In this case, a physiological process unique to one sex has resulted in differences in accessing resources that can help to raise the status of women in society.  Therefore, in order to improve equality in education, employment and health in the long run, these particular needs will have to be addressed for women, but obviously are not necessary for men.  Of course there are situations in which men are marginalized and of course development affects them in different ways that require attention as well.

Addressing issues like these in communities through projects and programs will require the following:

1.  Establishing the "What"
  • Forming an idea of what will be looked at, what are we concerned with?
  • What information will we need?
  • What are the entities that have a vested interest in this issue? (i.e. who are the stakeholders)
  • What are the local cultural customs, traditions, beliefs, attitudes and behaviors?
  • What is the local language?
  • What are the health issues of the community?
  • What are the socioeconomic and health profiles of the community? (i.e. how much money do people make on average?  what is the standard of living?)
2.  Figuring out "When"
  • When should data be collected?  At what point before, during and after implementation?
  • When will subjects be available to participate?
  • When will the costs of the running the project (i.e. performing data collection) be minimized to maximize funds?
3.  Sorting out the "Who"
  •  Who should participate in data collection?  (any language barriers that require a translator should be factored in)
  • Who will the data be collected from?  (i.e. the sample should be include a diverse population of subjects and be representative of the larger community, care should be taken to ensure that minorities are not left out).
Hopefully, one day I'll get to apply these steps in the development and implementation of a project on the ground myself.


Eryn


References:

Dahl GB & Moretti E 2004, The Demand for Sons: Evidence from Divorce, Fertility, and Shotgun Marriage. Working Paper 10281, National Bureau of Economic Research.  Available from: <http://www.nber.org/papers/w10281>. [9 May 2014].

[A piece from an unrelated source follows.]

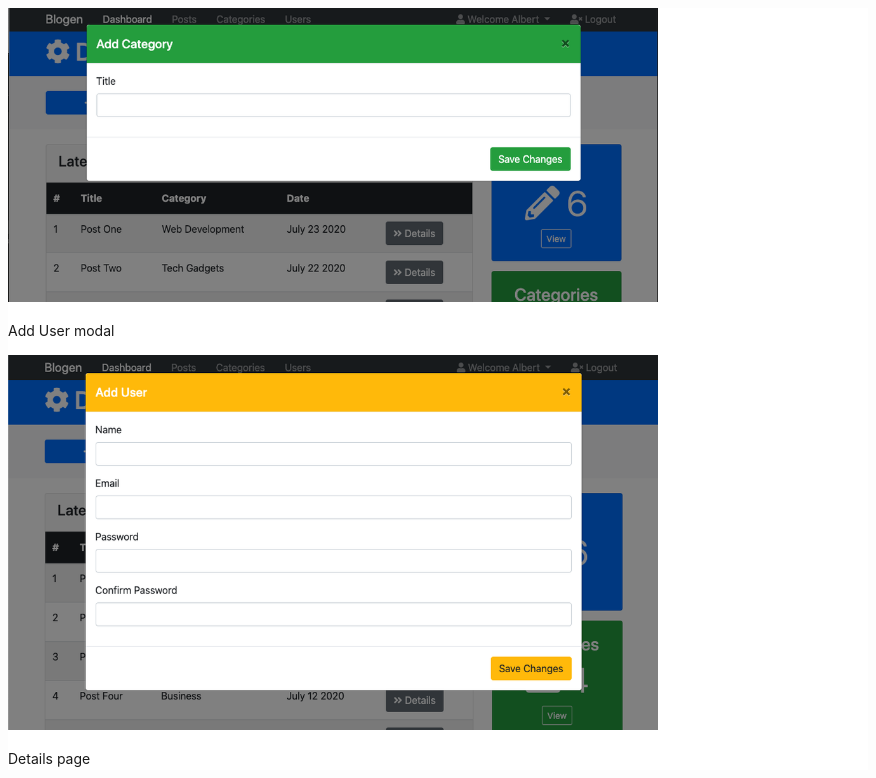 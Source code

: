 <img src="./README-img/add-category-modal.png" width=650>

Add User modal

<img src="./README-img/add-user-modal.png" width=650>

Details page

Human Rights Commission of Pakistan (HRCP) 2014, State of Human Rights in 2013.  Available from: <www.hrcp-web.org>. [9 May 2014].

Prestwich G (2013), An exploratory study into Menstrual Hygiene Management amongstrural, primary schoolgirls in Uganda: what implications does menstrual related absenteeism have for future interventions?.  Irise International.  Available from: <http://www.irise.org.uk/online-womens-health-library/learn/>. [9 May 2014].

WaterAid 2014, Time to talk periods: Coalition declares first-ever Menstruation Hygiene Day.  Available from: <http://www.wateraid.org/uk>. [9 May 2014].

West Coast Poverty Center 2009, Poverty and the American Family.  Available from: <http://depts.washington.edu/wcpc/Family>. [9 May 2014].

Workplace Gender Equality Agency 2014, Gender pay gap statistics, Government of Australia.  Available from: <www.wgea.gov.au>. [9 May 2014].